▸ **WORK INSTRUCTION**
Each line below from the one containing "Unified Biquaternion Theory" through the one containing "programme does not" is to be given again exactly, and no line outside that span.

[[ MATERIALS PROVIDED, beginning ]]

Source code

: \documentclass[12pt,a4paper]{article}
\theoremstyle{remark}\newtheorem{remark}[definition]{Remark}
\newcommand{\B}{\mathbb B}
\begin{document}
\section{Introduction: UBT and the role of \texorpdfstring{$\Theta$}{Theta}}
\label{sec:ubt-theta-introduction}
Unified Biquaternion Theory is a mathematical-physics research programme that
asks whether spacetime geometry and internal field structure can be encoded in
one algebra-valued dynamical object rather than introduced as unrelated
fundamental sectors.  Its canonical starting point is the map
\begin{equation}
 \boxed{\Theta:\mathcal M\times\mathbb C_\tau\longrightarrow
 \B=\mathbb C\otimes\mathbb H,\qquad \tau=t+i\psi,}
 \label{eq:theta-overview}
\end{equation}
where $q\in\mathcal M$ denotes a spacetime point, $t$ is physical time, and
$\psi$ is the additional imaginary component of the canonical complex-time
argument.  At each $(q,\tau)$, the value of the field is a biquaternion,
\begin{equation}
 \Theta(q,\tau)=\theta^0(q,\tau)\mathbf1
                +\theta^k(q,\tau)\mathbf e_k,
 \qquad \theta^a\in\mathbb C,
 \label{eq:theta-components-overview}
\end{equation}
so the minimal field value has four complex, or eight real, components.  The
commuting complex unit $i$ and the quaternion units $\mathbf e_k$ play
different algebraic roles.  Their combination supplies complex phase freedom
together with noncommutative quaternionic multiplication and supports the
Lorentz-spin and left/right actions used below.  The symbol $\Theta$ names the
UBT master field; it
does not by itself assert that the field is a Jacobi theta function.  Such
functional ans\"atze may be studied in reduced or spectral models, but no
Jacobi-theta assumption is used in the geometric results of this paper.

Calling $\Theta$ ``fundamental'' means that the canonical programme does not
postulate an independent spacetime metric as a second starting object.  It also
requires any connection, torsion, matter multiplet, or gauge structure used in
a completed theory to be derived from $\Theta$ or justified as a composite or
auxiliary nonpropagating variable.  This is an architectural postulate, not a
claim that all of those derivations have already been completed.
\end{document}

[[ MATERIALS PROVIDED, end ]]

▸ **RESPONSE TO THE TASK**
Unified Biquaternion Theory is a mathematical-physics research programme that
asks whether spacetime geometry and internal field structure can be encoded in
one algebra-valued dynamical object rather than introduced as unrelated
fundamental sectors.  Its canonical starting point is the map
\begin{equation}
 \boxed{\Theta:\mathcal M\times\mathbb C_\tau\longrightarrow
 \B=\mathbb C\otimes\mathbb H,\qquad \tau=t+i\psi,}
 \label{eq:theta-overview}
\end{equation}
where $q\in\mathcal M$ denotes a spacetime point, $t$ is physical time, and
$\psi$ is the additional imaginary component of the canonical complex-time
argument.  At each $(q,\tau)$, the value of the field is a biquaternion,
\begin{equation}
 \Theta(q,\tau)=\theta^0(q,\tau)\mathbf1
                +\theta^k(q,\tau)\mathbf e_k,
 \qquad \theta^a\in\mathbb C,
 \label{eq:theta-components-overview}
\end{equation}
so the minimal field value has four complex, or eight real, components.  The
commuting complex unit $i$ and the quaternion units $\mathbf e_k$ play
different algebraic roles.  Their combination supplies complex phase freedom
together with noncommutative quaternionic multiplication and supports the
Lorentz-spin and left/right actions used below.  The symbol $\Theta$ names the
UBT master field; it
does not by itself assert that the field is a Jacobi theta function.  Such
functional ans\"atze may be studied in reduced or spectral models, but no
Jacobi-theta assumption is used in the geometric results of this paper.

Calling $\Theta$ ``fundamental'' means that the canonical programme does not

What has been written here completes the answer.